She had managed to unsnag the
phone – complete with warbling choir invisible – from
some knicker elastic, bend down to scoop up her thong and press
‘answer’ on the Nokia’s fascia, when the ringing
abruptly stopped.

Typical! She flicked to ‘recent
calls’. Sadie!

Why was Sadie ringing her?

Instantly and predictably, she
was gripped by panic.

In
the end, Sadie had acquiesced to the idea of a mobile phone. ‘Your
mum’s well able to handle a bit of newfangled technology,’
Rachel had reasoned. ‘And you can enter all the essential
numbers into

Contacts
”,
then just tell her where to find the list. Simples.’

Well, yes and no.

She highlighted Sadie’s own
number and returned the call.

It was answered on the fourth
ring. ‘Hello, this is Sadie Carbery speaking,’ Sadie
enunciated crisply.

Relief swept through Angela.
‘Mum, you all right?’

‘Of course. Why wouldn’t
I be?’

‘Well, you tell me, seeing
as you called me.’

‘Did I?’

‘Yeah, just now.’

‘Oh – must have been
when I put the washing bowl down on the thing. Must have set it off.’
Sadie made her phone sound like a temperamental burglar alarm.

‘Well, you know, be careful
with it, Mum. And keep it with you at all times. Bring it to bed with
you.’

‘I dread to think what it
must be costing you, Ange.’

‘It’s OK, I told you,
it’s pay as you go. You only pay for what you use,’ she
added, knowing Sadie would grasp that concept more easily. ‘A
tenner every so often is hardly going to break my bank, and means you
don’t have to rely on the landline

hang on.’ She’d become aware of a worrying development.
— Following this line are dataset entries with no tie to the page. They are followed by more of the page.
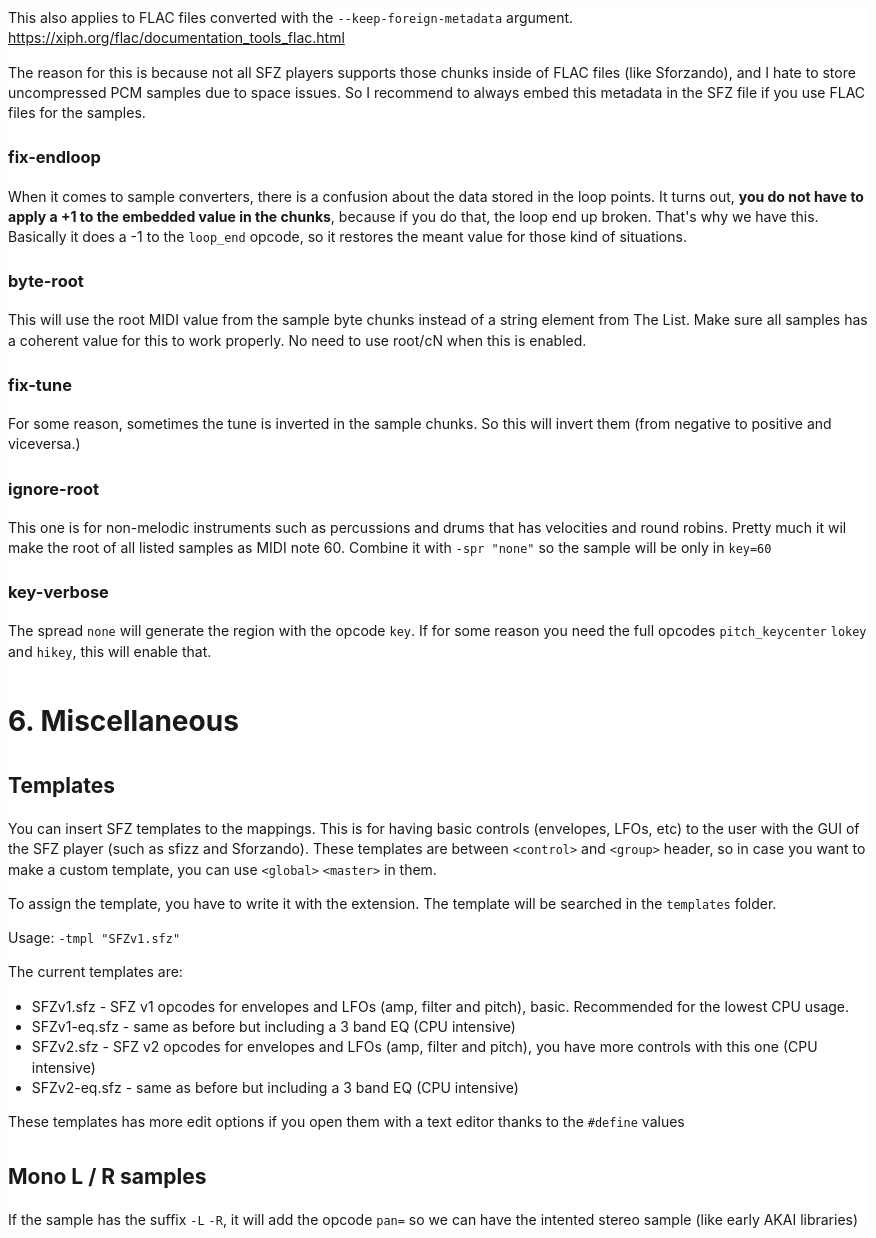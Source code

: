 This also applies to FLAC files converted with the `--keep-foreign-metadata` argument.
https://xiph.org/flac/documentation_tools_flac.html

The reason for this is because not all SFZ players supports those chunks inside of FLAC files (like Sforzando), and I hate to store uncompressed PCM samples due to space issues. So I recommend to always embed this metadata in the SFZ file if you use FLAC files for the samples.

### fix-endloop
When it comes to sample converters, there is a confusion about the data stored in the loop points. It turns out, **you do not have to apply a +1 to the embedded value in the chunks**, because if you do that, the loop end up broken. That's why we have this. Basically it does a -1 to the `loop_end` opcode, so it restores the meant value for those kind of situations.

### byte-root
This will use the root MIDI value from the sample byte chunks instead of a string element from The List. Make sure all samples has a coherent value for this to work properly. No need to use root/cN when this is enabled.

### fix-tune
For some reason, sometimes the tune is inverted in the sample chunks. So this will invert them (from negative to positive and viceversa.)

### ignore-root
This one is for non-melodic instruments such as percussions and drums that has velocities and round robins. Pretty much it wil make the root of all listed samples as MIDI note 60. Combine it with `-spr "none"` so the sample will be only in `key=60`

### key-verbose
The spread `none` will generate the region with the opcode `key`. If for some reason you need the full opcodes `pitch_keycenter` `lokey` and `hikey`, this will enable that.

# 6. Miscellaneous

## Templates
You can insert SFZ templates to the mappings. This is for having basic controls (envelopes, LFOs, etc) to the user with the GUI of the SFZ player (such as sfizz and Sforzando).
These templates are between `<control>` and `<group>` header, so in case you want to make a custom template, you can use `<global>` `<master>` in them.

To assign the template, you have to write it with the extension. The template will be searched in the `templates` folder.

Usage: `-tmpl "SFZv1.sfz"`

The current templates are:
* SFZv1.sfz - SFZ v1 opcodes for envelopes and LFOs (amp, filter and pitch), basic. Recommended for the lowest CPU usage.
* SFZv1-eq.sfz - same as before but including a 3 band EQ (CPU intensive)
* SFZv2.sfz - SFZ v2 opcodes for envelopes and LFOs (amp, filter and pitch), you have more controls with this one (CPU intensive)
* SFZv2-eq.sfz - same as before but including a 3 band EQ (CPU intensive)

These templates has more edit options if you open them with a text editor thanks to the `#define` values

## Mono L / R samples
If the sample has the suffix `-L` `-R`, it will add the opcode `pan=` so we can have the intented stereo sample (like early AKAI libraries)
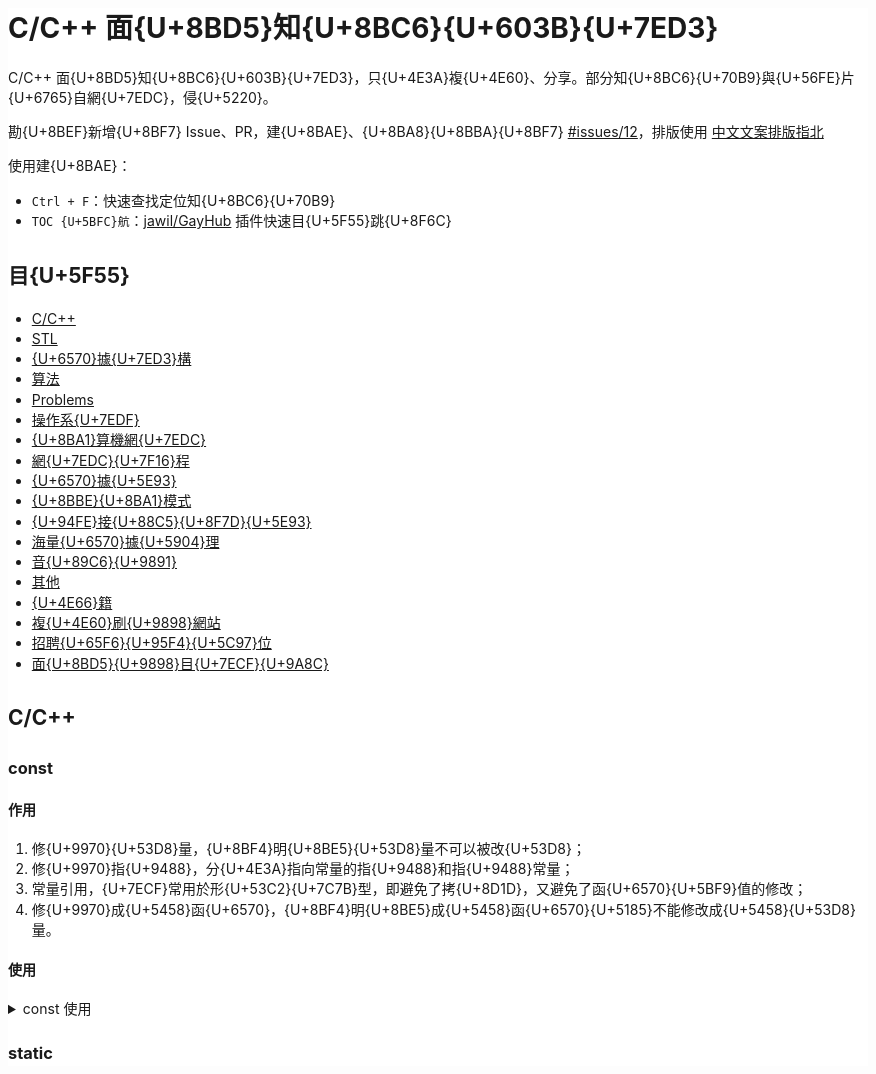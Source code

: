 # C/C++ 面{U+8BD5}知{U+8BC6}{U+603B}{U+7ED3}

C/C++ 面{U+8BD5}知{U+8BC6}{U+603B}{U+7ED3}，只{U+4E3A}複{U+4E60}、分享。部分知{U+8BC6}{U+70B9}與{U+56FE}片{U+6765}自網{U+7EDC}，侵{U+5220}。

勘{U+8BEF}新增{U+8BF7} Issue、PR，建{U+8BAE}、{U+8BA8}{U+8BBA}{U+8BF7} [#issues/12](https://github.com/huihut/interview/issues/12)，排版使用 [中文文案排版指北](https://github.com/mzlogin/chinese-copywriting-guidelines)

使用建{U+8BAE}：

* `Ctrl + F`：快速查找定位知{U+8BC6}{U+70B9}
* `TOC {U+5BFC}航`：[jawil/GayHub](https://github.com/jawil/GayHub) 插件快速目{U+5F55}跳{U+8F6C}

## 目{U+5F55}

* [C/C++](#cc)
* [STL](#stl)
* [{U+6570}據{U+7ED3}構](#%E6%95%B0%E6%8D%AE%E7%BB%93%E6%9E%84)
* [算法](#%E7%AE%97%E6%B3%95)
* [Problems](#problems)
* [操作系{U+7EDF}](#%E6%93%8D%E4%BD%9C%E7%B3%BB%E7%BB%9F)
* [{U+8BA1}算機網{U+7EDC}](#%E8%AE%A1%E7%AE%97%E6%9C%BA%E7%BD%91%E7%BB%9C)
* [網{U+7EDC}{U+7F16}程](#%E7%BD%91%E7%BB%9C%E7%BC%96%E7%A8%8B)
* [{U+6570}據{U+5E93}](#%E6%95%B0%E6%8D%AE%E5%BA%93)
* [{U+8BBE}{U+8BA1}模式](#%E8%AE%BE%E8%AE%A1%E6%A8%A1%E5%BC%8F)
* [{U+94FE}接{U+88C5}{U+8F7D}{U+5E93}](#%E9%93%BE%E6%8E%A5%E8%A3%85%E8%BD%BD%E5%BA%93)
* [海量{U+6570}據{U+5904}理](#%E6%B5%B7%E9%87%8F%E6%95%B0%E6%8D%AE%E5%A4%84%E7%90%86)
* [音{U+89C6}{U+9891}](#%E9%9F%B3%E8%A7%86%E9%A2%91)
* [其他](#%E5%85%B6%E4%BB%96)
* [{U+4E66}籍](#%E4%B9%A6%E7%B1%8D)
* [複{U+4E60}刷{U+9898}網站](#%E5%A4%8D%E4%B9%A0%E5%88%B7%E9%A2%98%E7%BD%91%E7%AB%99)
* [招聘{U+65F6}{U+95F4}{U+5C97}位](#%E6%8B%9B%E8%81%98%E6%97%B6%E9%97%B4%E5%B2%97%E4%BD%8D)
* [面{U+8BD5}{U+9898}目{U+7ECF}{U+9A8C}](#%E9%9D%A2%E8%AF%95%E9%A2%98%E7%9B%AE%E7%BB%8F%E9%AA%8C)

## C/C++

### const

#### 作用

1. 修{U+9970}{U+53D8}量，{U+8BF4}明{U+8BE5}{U+53D8}量不可以被改{U+53D8}；
2. 修{U+9970}指{U+9488}，分{U+4E3A}指向常量的指{U+9488}和指{U+9488}常量；
3. 常量引用，{U+7ECF}常用於形{U+53C2}{U+7C7B}型，即避免了拷{U+8D1D}，又避免了函{U+6570}{U+5BF9}值的修改；
4. 修{U+9970}成{U+5458}函{U+6570}，{U+8BF4}明{U+8BE5}成{U+5458}函{U+6570}{U+5185}不能修改成{U+5458}{U+53D8}量。

#### 使用

<details><summary>const 使用</summary></details>

### static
The Tube train had halted and was
now sliding backwards, rapidly, into the tunnel from which it had
emerged. ‘Mum, I’ll probably lose the signal in a minute,
so I’ll try and ring when I get back fro

botheration!’

As she did lose the signal, a
voice crackled over the Tannoy, announcing that, due to a ‘fault’,
the train would return to and terminate at Hyde Park Corner.

Hyde bloody Park Corner! Angela
glanced at her watch. She’d miss the plane!

She’d better ring Conor,
who’d be waiting at the airport – damn it, no signal!

Everyone
else seemed positively Zen
about this interruption to their
intended journey, except for apoplectically inclined Outraged of
Tunbridge Wells – and the source of his concern appeared to
still be the scandalously pink thong, which was, she noticed, still
clutched in her hand.

She stuffed it quickly back into
her holdall, regretting its last-minute inclusion for Dutch courage.
‘After all,’ she silently addressed Outraged, ‘I
know Conor’s booked a double room at the hotel in Wexford. I
told him to go right ahead. Not that sex was mentioned, you
understand; I said – get this – that it made sense
economically! This pink thong sums me up, really, all gesture and no
action. Pretending I’m a woman with racy underwear to call on,
when I’m a woman afraid to have sex with him in case I’m
useless at it, and equally afraid to deny him in case he gets bored
and moves on.’

Outraged, luckily, finally
returned to his paper to check how much his house was worth, so
Angela could return to the problem at hand.

She was going in the wrong
direction and her flight left in less than two hours.

To make matters worse, the Tube
train continued its crawlathon without stopping, holding its
passengers prisoner all the way.

At Hyde Park Corner, they were
turfed off and advised to stay on the platform to wait for further
announcements.

Angela paced and chafed,
considering her limited options.

She could hail a cab – too
pricey and it was the rush-hour.

Bus? She was hazy about London
bus routes.

When the message board flashed up
a Heathrow train in 10 minutes’ time, she decided her best bet
was to board it.

But by the time she’d
rolled above ground again, the plane looked a lost cause. She managed
to pull out her phone without detonating the coiled spring of smalls,
and called Conor. He was going to kill her. In fact, he was probably
going to leave without her.

He’d left her two messages.
The first one: ‘Where are you?’ Nervous laughter.
‘Changed your mind about coming?’

She hesitated before listening to
the second message: this was probably the one where nervous laughter
had turned to deep annoyance.

‘Ange,’ he said, ‘I
don’t know if you’re still coming, but just so ye know,
flight’s been delayed by two hours. So there’s still time
to change your mind back again.’ Pause. ‘If applicable.
See you shortly. Or not, as the case may be.’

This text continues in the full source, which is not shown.